The Finance Bill 2017 has introduced a long called-for change to the taxation of employee share options. The Bill provides that from 1 January 2018, SMEs in Ireland will be able to grant KEEP (Key Employee Engagement Programme) or “qualifying” share options.
Better Tax Treatment
An employee may exercise a qualifying option without incurring the liability to income tax, employee PRSI and the USC (typically totalling 52%) that he would have under the current rules. The employee will pay only capital gains tax (33%) on his profit when he sells his shares.
A number of conditions must be satisfied at the outset for an option to be granted as a qualifying option and many of those conditions must continue to be satisfied through to the date the option is exercised, which may be several years later.
The need to monitor compliance with quite complex conditions will present real challenges for SMEs. More significantly, the relatively low financial limits (aggregate €3,000,000 market value of options per SME) will make KEEP options unattractive to start-up companies who are ambitious for a successful exit.
The Finance Bill 2017 will pass through several stages of the Houses of the Oireachtas before it is enacted in or around December 2017. There is a brief opportunity to amend the draft KEEP provisions to create a new system of taxation that SMEs would more readily embrace.
For now, we have set out below an outline of the KEEP provisions as currently proposed, and we have highlighted some difficulties they may present.
Conditions for proposed KEEP/Qualifying Share Options
The company must:
- be an SME (have no more than 250 employees (globally) and an annual turnover not exceeding €50 million, and/or an annual balance sheet total not exceeding €43 million);
- be incorporated and resident in Ireland, or resident in another EEA state and carrying on business here;
- not have shares or other securities listed on a stock exchange (excluding the Enterprise Securities Market of the Irish Stock Exchange); and
- be engaged in a trading activity. (Some activities are excluded, including professional services, dealing in securities, land development, construction and forestry).
The individual to whom a KEEP share option is granted must:
- be a full-time employee or director of the qualifying company and required to devote at least 30 hours per week to it; and
- not directly or indirectly control more than 15% of the ordinary share capital of the company.

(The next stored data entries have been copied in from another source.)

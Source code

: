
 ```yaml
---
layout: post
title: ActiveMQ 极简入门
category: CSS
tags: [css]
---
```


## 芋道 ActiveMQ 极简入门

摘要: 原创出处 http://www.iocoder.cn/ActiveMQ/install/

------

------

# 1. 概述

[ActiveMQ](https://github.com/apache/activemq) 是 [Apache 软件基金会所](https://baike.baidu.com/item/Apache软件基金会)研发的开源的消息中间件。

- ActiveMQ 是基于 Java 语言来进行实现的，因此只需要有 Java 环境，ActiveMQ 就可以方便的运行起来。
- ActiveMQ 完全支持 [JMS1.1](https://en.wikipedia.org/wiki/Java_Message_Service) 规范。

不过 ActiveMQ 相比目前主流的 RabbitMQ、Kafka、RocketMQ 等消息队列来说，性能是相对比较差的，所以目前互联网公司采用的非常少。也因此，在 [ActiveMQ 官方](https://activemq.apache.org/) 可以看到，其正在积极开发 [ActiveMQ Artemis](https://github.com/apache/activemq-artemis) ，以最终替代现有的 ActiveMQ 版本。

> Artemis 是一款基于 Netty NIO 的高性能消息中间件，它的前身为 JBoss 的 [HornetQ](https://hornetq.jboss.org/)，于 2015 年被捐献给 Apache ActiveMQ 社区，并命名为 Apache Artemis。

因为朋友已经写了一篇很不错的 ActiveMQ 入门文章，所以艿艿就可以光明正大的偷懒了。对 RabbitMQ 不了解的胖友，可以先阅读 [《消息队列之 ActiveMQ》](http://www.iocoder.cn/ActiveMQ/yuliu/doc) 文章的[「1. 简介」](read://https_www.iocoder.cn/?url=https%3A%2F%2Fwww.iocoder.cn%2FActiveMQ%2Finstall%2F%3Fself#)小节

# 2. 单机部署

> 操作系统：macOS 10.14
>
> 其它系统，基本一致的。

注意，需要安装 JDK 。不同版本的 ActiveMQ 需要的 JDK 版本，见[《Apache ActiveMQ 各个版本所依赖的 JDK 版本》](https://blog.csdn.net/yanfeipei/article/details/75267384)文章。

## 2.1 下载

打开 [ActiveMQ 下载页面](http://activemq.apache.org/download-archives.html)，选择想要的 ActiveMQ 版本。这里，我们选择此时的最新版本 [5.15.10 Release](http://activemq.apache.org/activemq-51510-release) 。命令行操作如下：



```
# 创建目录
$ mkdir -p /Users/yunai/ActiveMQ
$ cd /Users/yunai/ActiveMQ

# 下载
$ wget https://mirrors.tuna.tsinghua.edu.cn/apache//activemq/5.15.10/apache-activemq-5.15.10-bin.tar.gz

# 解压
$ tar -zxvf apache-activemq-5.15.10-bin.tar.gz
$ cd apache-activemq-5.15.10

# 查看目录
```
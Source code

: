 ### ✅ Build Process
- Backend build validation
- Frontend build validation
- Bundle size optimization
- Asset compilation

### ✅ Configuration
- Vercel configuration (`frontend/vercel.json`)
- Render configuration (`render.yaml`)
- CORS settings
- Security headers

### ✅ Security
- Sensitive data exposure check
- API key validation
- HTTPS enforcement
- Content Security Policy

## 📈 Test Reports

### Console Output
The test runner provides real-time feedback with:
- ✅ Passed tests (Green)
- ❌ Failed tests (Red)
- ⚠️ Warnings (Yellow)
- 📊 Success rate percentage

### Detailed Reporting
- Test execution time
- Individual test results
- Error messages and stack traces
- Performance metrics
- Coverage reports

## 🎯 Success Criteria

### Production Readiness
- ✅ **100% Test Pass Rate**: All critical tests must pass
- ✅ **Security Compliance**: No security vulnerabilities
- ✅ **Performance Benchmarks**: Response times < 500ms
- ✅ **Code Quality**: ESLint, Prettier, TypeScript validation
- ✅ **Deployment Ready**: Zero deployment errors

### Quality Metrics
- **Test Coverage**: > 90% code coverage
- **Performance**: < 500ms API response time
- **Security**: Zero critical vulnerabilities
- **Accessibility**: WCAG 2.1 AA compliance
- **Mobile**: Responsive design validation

The share option must be over ordinary shares and have an exercise (or “strike”) price that is not less than the market value of the underlying shares on the date the option is granted.
There is no guidance as to how an SME can determine the market value of its shares on a basis that the Revenue Commissioners will certainly accept.
Limit per Employee
The total market value of all shares subject to qualifying options granted to an individual may not exceed:
- €100,000 in any tax year;
- €250,000 in any three consecutive tax years; or
- 50% of the individual’s annual pay in the tax year in which the option is granted.
Imposing a limit based on each employee/director’s pay will be burdensome to administer, and the draft legislation is unclear as to when the market value is measured.
The total market value of all unexercised qualifying options may not exceed €3,000,000. This applies over the entire period from the date of grant of an option to the date on which it is ultimately exercised. It is unclear how the market value must be calculated.
A qualifying option generally may not be exercised:
- earlier than 12 months after it is granted;
- later than 10 years after it is granted; or
- later than 90 days after the option holder ceases to be an employee or director.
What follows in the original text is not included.